Officially, everyone hopes for speed. In reality, 12 to 24 months in first instance is a realistic range for many commercial debt cases, especially in busy jurisdictions like Casablanca and Rabat. Appeal may add another 12 to 18 months. Then comes enforcement. This is one of the imperfections of the Moroccan system that should be admitted honestly: procedural law offers useful tools, but actual court calendars remain uneven from one city to another.

Part 5 — Enforcement: turning a judgment into real money

Winning a case is one thing. Getting paid is another. In Moroccan practice, many creditors discover too late that a favorable judgment without effective enforcement is only half a victory. The law on voies d'exécution Maroc code civil and civil procedure therefore matters just as much as the trial itself.

The enforceable title: the hujja tanfidhiya

Before forced execution can begin, the creditor needs an enforceable title — a hujja tanfidhiya. This may be a final judgment, a provisionally enforceable decision, a notarized deed, or another legally enforceable instrument. The judgment must carry the enforcement formula, typically affixed by the clerk, and it must be properly served.

The brief refers to article 440 CPC for the requirement of service before execution. Whatever the exact procedural pathway in the case, the practical rule is clear: service by bailiff is generally a prerequisite to coercive enforcement.

Movable and immovable seizure

For movable assets, articles 464 to 487 CPC govern seizure of property. The bailiff inventories the assets, certain legal exemptions apply, and the goods may later be sold by public auction if payment is not made. Debtors retain protections. Essential clothing, bedding, indispensable kitchen utensils, and tools necessary for work may be unseizable under the law. This is not a detail; it reflects a minimum human protection standard.

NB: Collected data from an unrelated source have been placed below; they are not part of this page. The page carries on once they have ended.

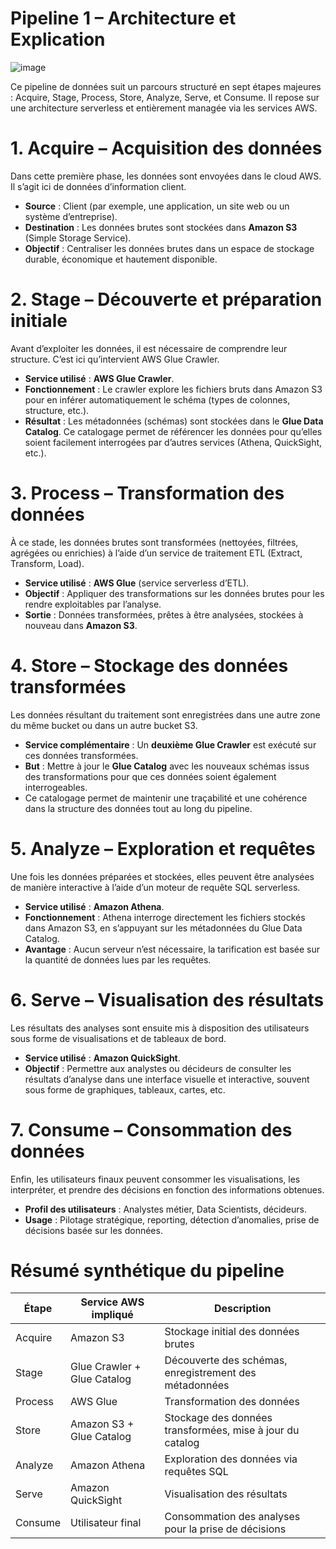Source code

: # **Pipeline 1 – Architecture et Explication**


![image](https://github.com/user-attachments/assets/559c6e02-bc3d-477b-aa70-ef463b4ddcf2)

Ce pipeline de données suit un parcours structuré en sept étapes majeures : Acquire, Stage, Process, Store, Analyze, Serve, et Consume. Il repose sur une architecture serverless et entièrement managée via les services AWS.




# **1. Acquire – Acquisition des données**
Dans cette première phase, les données sont envoyées dans le cloud AWS. Il s’agit ici de données d’information client.

- **Source** : Client (par exemple, une application, un site web ou un système d’entreprise).
- **Destination** : Les données brutes sont stockées dans **Amazon S3** (Simple Storage Service).
- **Objectif** : Centraliser les données brutes dans un espace de stockage durable, économique et hautement disponible.



# **2. Stage – Découverte et préparation initiale**
Avant d’exploiter les données, il est nécessaire de comprendre leur structure. C’est ici qu’intervient AWS Glue Crawler.

- **Service utilisé** : **AWS Glue Crawler**.
- **Fonctionnement** : Le crawler explore les fichiers bruts dans Amazon S3 pour en inférer automatiquement le schéma (types de colonnes, structure, etc.).
- **Résultat** : Les métadonnées (schémas) sont stockées dans le **Glue Data Catalog**. Ce catalogage permet de référencer les données pour qu’elles soient facilement interrogées par d’autres services (Athena, QuickSight, etc.).



# **3. Process – Transformation des données**
À ce stade, les données brutes sont transformées (nettoyées, filtrées, agrégées ou enrichies) à l’aide d’un service de traitement ETL (Extract, Transform, Load).

- **Service utilisé** : **AWS Glue** (service serverless d’ETL).
- **Objectif** : Appliquer des transformations sur les données brutes pour les rendre exploitables par l’analyse.
- **Sortie** : Données transformées, prêtes à être analysées, stockées à nouveau dans **Amazon S3**.



# **4. Store – Stockage des données transformées**
Les données résultant du traitement sont enregistrées dans une autre zone du même bucket ou dans un autre bucket S3.

- **Service complémentaire** : Un **deuxième Glue Crawler** est exécuté sur ces données transformées.
- **But** : Mettre à jour le **Glue Catalog** avec les nouveaux schémas issus des transformations pour que ces données soient également interrogeables.
- Ce catalogage permet de maintenir une traçabilité et une cohérence dans la structure des données tout au long du pipeline.



# **5. Analyze – Exploration et requêtes**
Une fois les données préparées et stockées, elles peuvent être analysées de manière interactive à l’aide d’un moteur de requête SQL serverless.

- **Service utilisé** : **Amazon Athena**.
- **Fonctionnement** : Athena interroge directement les fichiers stockés dans Amazon S3, en s’appuyant sur les métadonnées du Glue Data Catalog.
- **Avantage** : Aucun serveur n’est nécessaire, la tarification est basée sur la quantité de données lues par les requêtes.



# **6. Serve – Visualisation des résultats**
Les résultats des analyses sont ensuite mis à disposition des utilisateurs sous forme de visualisations et de tableaux de bord.

- **Service utilisé** : **Amazon QuickSight**.
- **Objectif** : Permettre aux analystes ou décideurs de consulter les résultats d’analyse dans une interface visuelle et interactive, souvent sous forme de graphiques, tableaux, cartes, etc.



# **7. Consume – Consommation des données**
Enfin, les utilisateurs finaux peuvent consommer les visualisations, les interpréter, et prendre des décisions en fonction des informations obtenues.

- **Profil des utilisateurs** : Analystes métier, Data Scientists, décideurs.
- **Usage** : Pilotage stratégique, reporting, détection d’anomalies, prise de décisions basée sur les données.



# **Résumé synthétique du pipeline**

| Étape      | Service AWS impliqué        | Description                                                        |
|------------|-----------------------------|--------------------------------------------------------------------|
| Acquire    | Amazon S3                   | Stockage initial des données brutes                                |
| Stage      | Glue Crawler + Glue Catalog | Découverte des schémas, enregistrement des métadonnées             |
| Process    | AWS Glue                    | Transformation des données                                         |
| Store      | Amazon S3 + Glue Catalog    | Stockage des données transformées, mise à jour du catalog          |
| Analyze    | Amazon Athena               | Exploration des données via requêtes SQL                           |
| Serve      | Amazon QuickSight           | Visualisation des résultats                                        |
| Consume    | Utilisateur final           | Consommation des analyses pour la prise de décisions               |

For immovable assets, especially mortgaged property, Moroccan law involves additional formalities, including rules stemming from the Dahir of 2 June 1915 on realization of mortgaged immovables and the intervention of the execution judge where required. Before launching a real estate seizure, it is crucial to check the status of the property title at the Conservation Foncière. A title burdened by prior mortgages or legal disputes may drastically reduce recovery prospects.

Salary seizure and bank account seizure

A creditor may also seek seizure of wages, but the law protects a non-seizable portion to preserve the debtor’s minimum subsistence. The brief refers to article 387 CPC for the legal scale. In practice, salary attachment is useful when the debtor has stable employment and limited other assets.

Bank account seizures can be highly effective if the debtor maintains liquidity. Once a valid judicial measure is served, the bank must respond and freeze available sums within the legal limits. For creditors, this is often more efficient than seizing office furniture or vehicles of uncertain resale value.

What if the debtor is insolvent or enters collective proceedings?

If the debtor company enters safeguard, judicial reorganization, or liquidation under Law No. 73-17 on business difficulties, individual recovery actions are generally stayed. At that point, the creditor must declare the claim to the syndic within the legal deadline. The editorial brief correctly highlights a period of 60 days from publication of the opening judgment in the Official Bulletin. Missing that deadline can be devastating.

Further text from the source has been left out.